Как быстро я привязываюсь к людям, думала Харриет, разглядывая стоявшего в профиль Монти. Какой у него красивый правильный нос. И весь он такой правильный, ладный, аккуратный — для мужчины это редкость. Взять хоть тот же нос: от такого ни одна красавица не откажется. У Харриет не было собственного абстрактного мира, кроме разве что мира картин, но картины были для нее «бессловесным», то есть не выразимым словами опытом. С ними все совсем иначе, думала она, с ними я будто где-то «там», в каком-то отдельном пространстве, будто я уже не я. А на Монти я смотрю здесь, а не «там», и при этом чувствую себя даже больше собой, чем всегда, будто только что осознала, кто я такая. Как странно: я и картины люблю, и Монти люблю, но совсем по-разному.
У Монти было лицо созерцателя — жесткое и неизменно сосредоточенное. У Блейза, наоборот, лицо вечно перетекало из одного выражения в другое — смеющееся, сердитое, задумчивое: будто, лишенное собственной поверхности, оно превращалось в часть того, к чему было в данный момент обращено. Блейз жил через свое лицо; Монти, казалось, подсматривал за жизнью через свое, и не всегда, как с беспокойством отмечала про себя Харриет, через глаза. У Монти было напряженное лицо соглядатая, которое лишь время от времени оживлялось гримасой удивления или озадаченности, а с того времени как Софи заболела, почти совсем не оживлялось. Для Харриет, правда, у него еще сохранилась бесцветная бледноватая улыбка — жалкое подобие его прежней, настоящей улыбки. Харриет любила Монти — конечно, не как женщина мужчину, а так, как она любила почти всех, кого имела возможность любить; может быть, чуть-чуть больше, ведь он всегда казался ей очень умным — и очень несчастным. Та, о которой он так скорбит, разбила ему жизнь, думала Харриет про себя.
Монти, со своей стороны, охотно обошелся бы без этих встреч с Харриет.

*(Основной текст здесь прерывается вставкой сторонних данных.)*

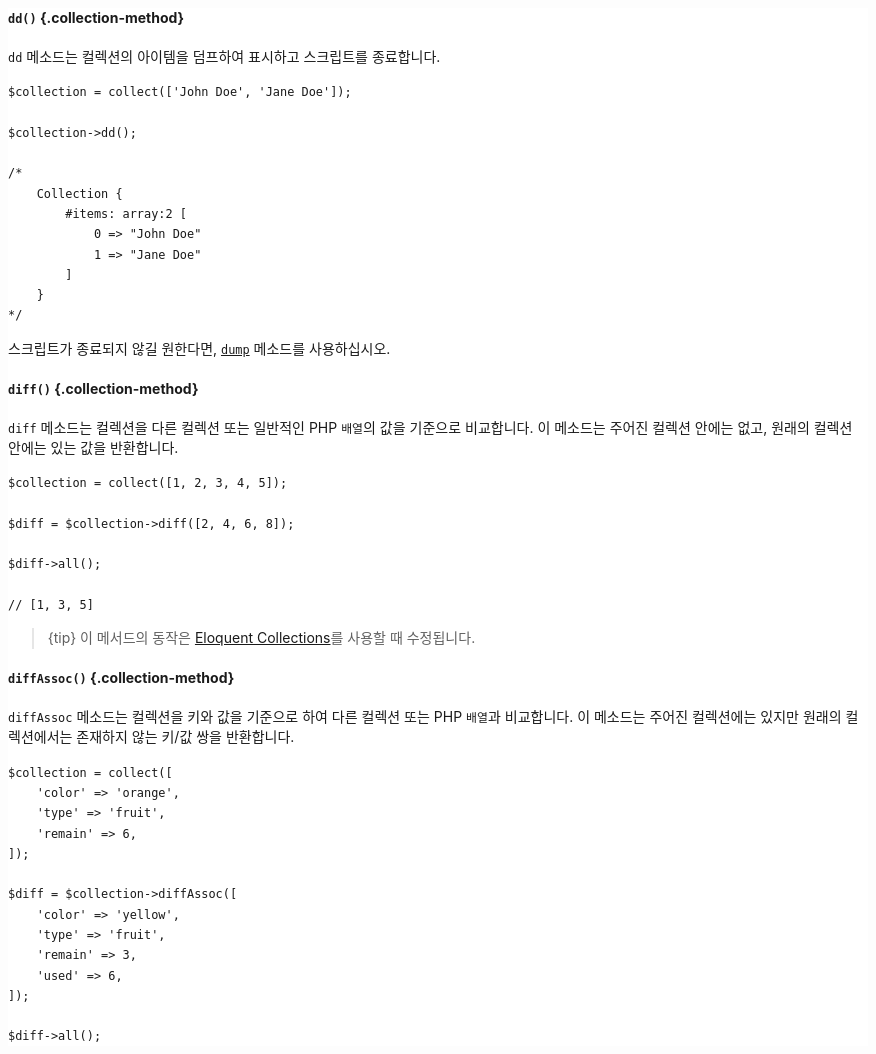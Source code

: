 <a name="method-dd"></a>
#### `dd()` {.collection-method}

`dd` 메소드는 컬렉션의 아이템을 덤프하여 표시하고 스크립트를 종료합니다.

    $collection = collect(['John Doe', 'Jane Doe']);

    $collection->dd();

    /*
        Collection {
            #items: array:2 [
                0 => "John Doe"
                1 => "Jane Doe"
            ]
        }
    */

스크립트가 종료되지 않길 원한다면, [`dump`](#method-dump) 메소드를 사용하십시오.

<a name="method-diff"></a>
#### `diff()` {.collection-method}

`diff` 메소드는 컬렉션을 다른 컬렉션 또는 일반적인 PHP `배열`의 값을 기준으로 비교합니다. 이 메소드는 주어진 컬렉션 안에는 없고, 원래의 컬렉션 안에는 있는 값을 반환합니다.

    $collection = collect([1, 2, 3, 4, 5]);

    $diff = $collection->diff([2, 4, 6, 8]);

    $diff->all();

    // [1, 3, 5]

> {tip} 이 메서드의 동작은 [Eloquent Collections](/docs/{{version}}/eloquent-collections#method-diff)를 사용할 때 수정됩니다.

<a name="method-diffassoc"></a>
#### `diffAssoc()` {.collection-method}

`diffAssoc` 메소드는 컬렉션을 키와 값을 기준으로 하여 다른 컬렉션 또는 PHP `배열`과 비교합니다. 이 메소드는 주어진 컬렉션에는 있지만 원래의 컬렉션에서는 존재하지 않는 키/값 쌍을 반환합니다.

    $collection = collect([
        'color' => 'orange',
        'type' => 'fruit',
        'remain' => 6,
    ]);

    $diff = $collection->diffAssoc([
        'color' => 'yellow',
        'type' => 'fruit',
        'remain' => 3,
        'used' => 6,
    ]);

    $diff->all();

Он позволял ей приходить и изливать на него свои безудержные эмоции просто из вежливости и потому, что это было явно нужно ей самой — чувствовать, что она помогает ему, чувствовать вкус его горя. И он продолжал принимать ее и улыбаться ей бледной и жалкой, как она правильно определила, улыбкой, вяло ощущая при этом, что исполняет некий долг. Правда, надо отдать ей должное, она не раздражала его, как наверняка раздражала бы миссис Смолл. Харриет умела молчать, и, хотя ей очень хотелось к нему прикоснуться (взять за руку, например), она все же вела себя достаточно тактично и, после того как он отстранялся, уже не настаивала. От нее — в отличие от матери Монти и в отличие от Софи — исходило физическое ощущение покоя.